What's interesting is that as of right now I've had 22 hours of uptime with no freeze which is the longest I've gone so far since I started troubleshooting things. That's with iCUE and CAM turned off, EDC (CPU) was hovering around 50-60% while idling. I'm going to put it to the test a little bit today and actually let it do some stuff in the background while I work - primarily using Synergy (mouse and keyboard software) to share my peripherals between my main PC and my work laptop. This is what prompted the issue and all the investigation in the first place - I use this all day to work and it suddenly started doing the random freezing, causing me to lose control of the mouse and keyboard on my work laptop... super annoying!

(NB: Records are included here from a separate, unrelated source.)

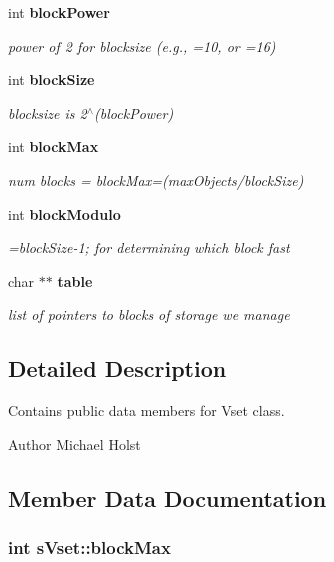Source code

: \begin{DoxyCompactItemize}
int {\bf block\-Power}
\begin{DoxyCompactList}\small\item\em power of 2 for blocksize (e.\-g., =10, or =16) \end{DoxyCompactList}\item 
int {\bf block\-Size}
\begin{DoxyCompactList}\small\item\em blocksize is 2$^\wedge$(block\-Power) \end{DoxyCompactList}\item 
int {\bf block\-Max}
\begin{DoxyCompactList}\small\item\em num blocks = block\-Max=(max\-Objects/block\-Size) \end{DoxyCompactList}\item 
int {\bf block\-Modulo}
\begin{DoxyCompactList}\small\item\em =block\-Size-\/1; for determining which block fast \end{DoxyCompactList}\item 
char $\ast$$\ast$ {\bf table}
\begin{DoxyCompactList}\small\item\em list of pointers to blocks of storage we manage \end{DoxyCompactList}\end{DoxyCompactItemize}


\subsection{Detailed Description}
Contains public data members for Vset class. 

\begin{DoxyAuthor}{Author}
Michael Holst 
\end{DoxyAuthor}


\subsection{Member Data Documentation}
\subsubsection[{block\-Max}]{\setlength{\rightskip}{0pt plus 5cm}int s\-Vset\-::block\-Max}\label{a00006_aa9dd2d95c9e71f01b9f6a0e8c240621a}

I may also run a game in the background or something just to see how it behaves under some load.

Keep us posted on what you find, I'm very intrigued.
 

exzachtly1

Honorable
Jan 18, 2014
8
0
10,510
A strong argument here for NZXT CAM being suspect:


Now that I think about it, I believe I did update CAM a while back and it probably roughly correlates to when the freezes started occurring. Seems very suspect that the computer, so far, has been stable for the longest time yet with CAM disabled. Up to this point I've done ALL of my testing with CAM running because I use it for RGB, fan control, monitoring, etc.
 

exzachtly1

Honorable
Jan 18, 2014
8
0
10,510
Thank god I kept my downloads in my download folder haha - It looks like the version of CAM I was using previously that was apparently stable was CAM_Installer V3.7.5.exe, installed on 3/15/2019 around the time I did my build. Then, at some point I tried updating CAM because it was giving me weird errors with using my google account for single sign on. Unfortunately it doesn't look like I have that file in my downloads folder but I can confirm that the version I currently have installed (not running) is 4.17.0.